According to reports, the fastball can sit at 95, but touch 98 as needed, which offers a good separation from the other secondary pitches. The best reports on Wright also praise the durability, as this should be a 30-start pitcher in an era where owners can perhaps better shoot for 25+ with most of their starting pitchers. Wright is the safest option on the list, with enough upside to improve on his stick as well. Also, he seems to be the most likely pitcher to be traded if Atlanta makes a move, which would actually help his stock.

 

Casey Mize (SP, DET)

ETA: 2019

The 2018 first overall pick had a bit of a rough start to his professional debut, but with only 13.1 innings this is nothing to be alarmed about yet. After a strong college career, Mize was the top pitcher on most draft boards going into the draft, and the Tigers agreed, making him the top pick. Much of his value comes from how close he is to being MLB ready; at 21, could be in the bigs in the next year or so if all goes well.

Mize also has the prototype starting pitcher profile with three different pitches with plus control; it is easy to see why the scouts liked the profile. The downside, and why he is lower on this list, would be the injury concerns. He was shut down at Auburn in 2017, and then last year due to some forearm issues. As Fangraph’s Marc Hulet writes, these injuries are often precursors to TJ surgery, which would be a huge risk for fantasy owners. Mize perhaps has the best floor on the list, but he also has some documented risk and needs to show the skills in professional ball, keep him from moving higher right now.

 

Justus Sheffield (SP, SEA)

ETA: 2019

Sheffield was not on the initial top-ten, but with the move to Seattle, and the change to play quicker in a better park, he jumped Tristin MacKenzie on the list. The big question for the profile will be if he can stay in the rotation, which was a quick question mark with the Yankees, but with Seattle, there is little risk that he is given every chance to replace James Paxton effectively.

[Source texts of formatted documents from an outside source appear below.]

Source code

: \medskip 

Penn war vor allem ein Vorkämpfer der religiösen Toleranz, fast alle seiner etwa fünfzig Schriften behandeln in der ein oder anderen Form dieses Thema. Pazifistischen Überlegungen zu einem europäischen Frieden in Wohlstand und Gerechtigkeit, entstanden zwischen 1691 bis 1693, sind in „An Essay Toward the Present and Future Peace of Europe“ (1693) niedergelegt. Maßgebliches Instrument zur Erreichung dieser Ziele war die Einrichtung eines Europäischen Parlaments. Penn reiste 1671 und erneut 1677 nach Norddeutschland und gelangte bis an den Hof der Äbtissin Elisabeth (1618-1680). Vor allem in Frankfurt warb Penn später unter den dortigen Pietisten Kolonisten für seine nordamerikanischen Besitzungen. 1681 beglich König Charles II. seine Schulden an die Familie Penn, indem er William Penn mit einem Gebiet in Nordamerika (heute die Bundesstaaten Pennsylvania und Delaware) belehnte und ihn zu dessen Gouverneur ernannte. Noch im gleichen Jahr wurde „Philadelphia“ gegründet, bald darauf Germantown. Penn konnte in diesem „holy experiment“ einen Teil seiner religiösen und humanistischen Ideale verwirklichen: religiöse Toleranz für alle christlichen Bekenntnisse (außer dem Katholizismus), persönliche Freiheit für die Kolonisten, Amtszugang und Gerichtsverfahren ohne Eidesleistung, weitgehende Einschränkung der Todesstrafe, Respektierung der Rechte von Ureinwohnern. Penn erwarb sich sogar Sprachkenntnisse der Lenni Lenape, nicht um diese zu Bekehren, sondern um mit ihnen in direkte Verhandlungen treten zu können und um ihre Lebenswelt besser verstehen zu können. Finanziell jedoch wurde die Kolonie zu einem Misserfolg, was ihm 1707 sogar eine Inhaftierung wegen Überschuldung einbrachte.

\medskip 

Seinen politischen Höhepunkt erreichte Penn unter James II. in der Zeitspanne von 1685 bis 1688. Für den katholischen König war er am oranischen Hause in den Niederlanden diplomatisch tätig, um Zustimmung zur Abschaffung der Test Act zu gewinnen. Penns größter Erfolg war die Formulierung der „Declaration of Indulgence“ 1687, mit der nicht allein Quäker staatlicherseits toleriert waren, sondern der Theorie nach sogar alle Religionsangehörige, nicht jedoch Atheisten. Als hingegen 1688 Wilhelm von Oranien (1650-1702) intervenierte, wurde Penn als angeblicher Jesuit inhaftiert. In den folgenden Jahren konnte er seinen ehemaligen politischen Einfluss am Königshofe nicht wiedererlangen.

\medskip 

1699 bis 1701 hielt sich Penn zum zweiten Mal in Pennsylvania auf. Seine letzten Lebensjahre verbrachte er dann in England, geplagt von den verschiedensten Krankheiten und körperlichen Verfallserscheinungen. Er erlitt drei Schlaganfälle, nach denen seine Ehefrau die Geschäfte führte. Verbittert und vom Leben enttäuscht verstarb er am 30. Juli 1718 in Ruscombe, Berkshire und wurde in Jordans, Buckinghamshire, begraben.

Fastball and slider both grade out as plus pitches, with a change-up that is angling that way as well.

If he can harness three pitches, with the stuff that he already has, this could be a lethal combination for a lefty. Admittingly, the control was a bit of an issue last campaign, with 50 walks in 116 innings, but an opponents' batting average of .195 offers a good hedge. While he might never win a WHIP title, the production will be there in pitching counting stats, giving him a high fantasy floor.